A Response to Amerasia Journal’s “Asian American Religions in a Globalized World” by Tat-siong Benny Liew

Below is a response by Tat-siong Benny Liew (College of the Holy Cross) to Amerasia Journal’s most recent issue “Asian American Religions in a Globalized World.”  These thoughts were delivered at a roundtable about the issue at the recent 2014 Association for Asian American Studies annual conference in San Francisco, CA.

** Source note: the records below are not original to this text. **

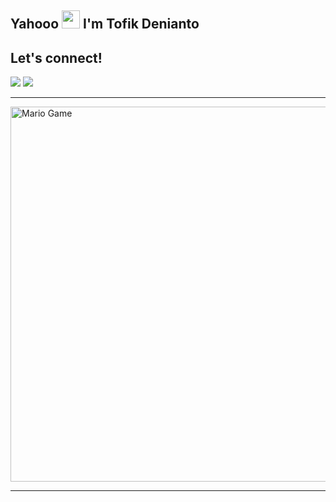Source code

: ## Yahooo <img src="https://github.com/TheDudeThatCode/TheDudeThatCode/blob/master/Assets/Hi.gif" width="29px"> I'm Tofik Denianto

## Let's connect!
<p>
    <a href="https://t.me/tofik_dn" target="blank"><img src="https://img.shields.io/badge/@tofik_dn-30302f?style=flat&logo=telegram" /></a>
    <a href="https://www.instagram.com/tofik_dn" target="blank"><img src="https://img.shields.io/badge/@tofik_dn-30302f?style=flat&logo=instagram" /></a>
</p>

___

<img src="https://github.com/TheDudeThatCode/TheDudeThatCode/blob/master/Assets/Mario_Gameplay.gif" alt="Mario Game" width="600" />

___
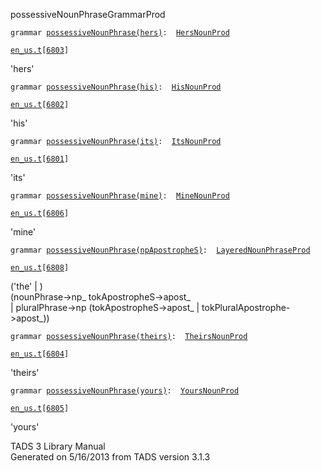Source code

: ---
---
<span class="title">possessiveNounPhrase</span><span class="type">GrammarProd</span>

`grammar `<span class="classExtLink">[`possessiveNounPhrase(hers)`](../object/possessiveNounPhrase(hers).html)</span>` :   `[`HersNounProd`](../object/HersNounProd.html)

[`en_us.t`](../file/en_us.t.html)`[`[`6803`](../source/en_us.t.html#6803)`]`

<div class="gramrule">

'hers'

</div>

`grammar `<span class="classExtLink">[`possessiveNounPhrase(his)`](../object/possessiveNounPhrase(his).html)</span>` :   `[`HisNounProd`](../object/HisNounProd.html)

[`en_us.t`](../file/en_us.t.html)`[`[`6802`](../source/en_us.t.html#6802)`]`

<div class="gramrule">

'his'

</div>

`grammar `<span class="classExtLink">[`possessiveNounPhrase(its)`](../object/possessiveNounPhrase(its).html)</span>` :   `[`ItsNounProd`](../object/ItsNounProd.html)

[`en_us.t`](../file/en_us.t.html)`[`[`6801`](../source/en_us.t.html#6801)`]`

<div class="gramrule">

'its'

</div>

`grammar `<span class="classExtLink">[`possessiveNounPhrase(mine)`](../object/possessiveNounPhrase(mine).html)</span>` :   `[`MineNounProd`](../object/MineNounProd.html)

[`en_us.t`](../file/en_us.t.html)`[`[`6806`](../source/en_us.t.html#6806)`]`

<div class="gramrule">

'mine'

</div>

`grammar `<span class="classExtLink">[`possessiveNounPhrase(npApostropheS)`](../object/possessiveNounPhrase(npApostropheS).html)</span>` :   `[`LayeredNounPhraseProd`](../object/LayeredNounPhraseProd.html)

[`en_us.t`](../file/en_us.t.html)`[`[`6808`](../source/en_us.t.html#6808)`]`

<div class="gramrule">

('the' \| )  
(nounPhrase-\>np\_ tokApostropheS-\>apost\_  
\| pluralPhrase-\>np (tokApostropheS-\>apost\_ \|
tokPluralApostrophe-\>apost\_))  

</div>

`grammar `<span class="classExtLink">[`possessiveNounPhrase(theirs)`](../object/possessiveNounPhrase(theirs).html)</span>` :   `[`TheirsNounProd`](../object/TheirsNounProd.html)

[`en_us.t`](../file/en_us.t.html)`[`[`6804`](../source/en_us.t.html#6804)`]`

<div class="gramrule">

'theirs'

</div>

`grammar `<span class="classExtLink">[`possessiveNounPhrase(yours)`](../object/possessiveNounPhrase(yours).html)</span>` :   `[`YoursNounProd`](../object/YoursNounProd.html)

[`en_us.t`](../file/en_us.t.html)`[`[`6805`](../source/en_us.t.html#6805)`]`

<div class="gramrule">

'yours'

</div>

<div class="ftr">

TADS 3 Library Manual  
Generated on 5/16/2013 from TADS version 3.1.3

</div>
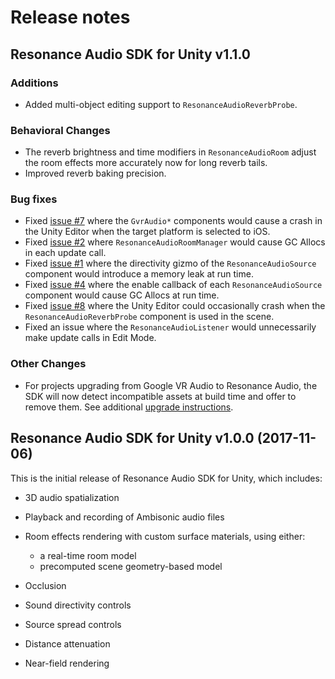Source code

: # Release notes

## Resonance Audio SDK for Unity v1.1.0

### Additions
* Added multi-object editing support to `ResonanceAudioReverbProbe`.

### Behavioral Changes
* The reverb brightness and time modifiers in `ResonanceAudioRoom` adjust the room effects more accurately now for long reverb tails.
* Improved reverb baking precision.

### Bug fixes
* Fixed [issue #7](https://github.com/resonance-audio/resonance-audio-unity-sdk/issues/7) where the `GvrAudio*` components would cause a crash in the Unity Editor when the target platform is selected to iOS.
* Fixed [issue #2](https://github.com/resonance-audio/resonance-audio-unity-sdk/issues/2) where `ResonanceAudioRoomManager` would cause GC Allocs in each update call.
* Fixed [issue #1](https://github.com/resonance-audio/resonance-audio-unity-sdk/issues/1) where the directivity gizmo of the `ResonanceAudioSource` component would introduce a memory leak at run time.
* Fixed [issue #4](https://github.com/resonance-audio/resonance-audio-unity-sdk/issues/4) where the enable callback of each `ResonanceAudioSource` component would cause GC Allocs at run time.
* Fixed [issue #8](https://github.com/resonance-audio/resonance-audio-unity-sdk/issues/8) where the Unity Editor could occasionally crash when the `ResonanceAudioReverbProbe` component is used in the scene.
* Fixed an issue where the `ResonanceAudioListener` would unnecessarily make update calls in Edit Mode.

### Other Changes
* For projects upgrading from Google VR Audio to Resonance Audio, the SDK will now detect incompatible assets at build time and offer to remove them. See additional [upgrade instructions](https://developers.google.com/resonance-audio/migrate/).

## Resonance Audio SDK for Unity v1.0.0 (2017-11-06)

This is the initial release of Resonance Audio SDK for Unity, which includes:
* 3D audio spatialization
* Playback and recording of Ambisonic audio files
* Room effects rendering with custom surface materials, using either:
  * a real-time room model
  * precomputed scene geometry-based model
* Occlusion
* Sound directivity controls
* Source spread controls
* Distance attenuation

* Near-field rendering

Let me congratulate Sylvia Chan-Malik and Khyati Joshi, first of all, for bringing us this long overdue sequel to 1996’s “Racial Spirits.”  Elizabeth Cady Stanton was convinced back at the end of the nineteenth century, just when the U.S. was becoming a world power through its expansion into Asia and thus turned not only imperialistic but also xenophobic towards Asians, that the gender issue was more than a legal problem and could not be dealt with unless and until people were willing to tackle the question of religion as she worked tirelessly on her Woman’s Bible project.  Despite, or perhaps because of Cady Stanton’s narrow understanding of religion as Christianity, this collection shows that we also need to talk about religion if we are to deal with the race question of this country adequately.  For example, according to the 2012 Pew report, as an essay in this collection notes, up to 42% of Asian Americans surveyed are Christians, but the report of another national survey funded by the Lilly Endowment on the Bible and American Life that was just released last month does not even mention Asian Americans, though it does contain information on African Americans and Hispanics.  Given this society’s “Christian normativity” and its tendency to “other” Asian Americans outside of Christianity, Chan-Malik and Joshi are on target to devote a major part of the issue to the theme and goal of “reorienting Christianity.”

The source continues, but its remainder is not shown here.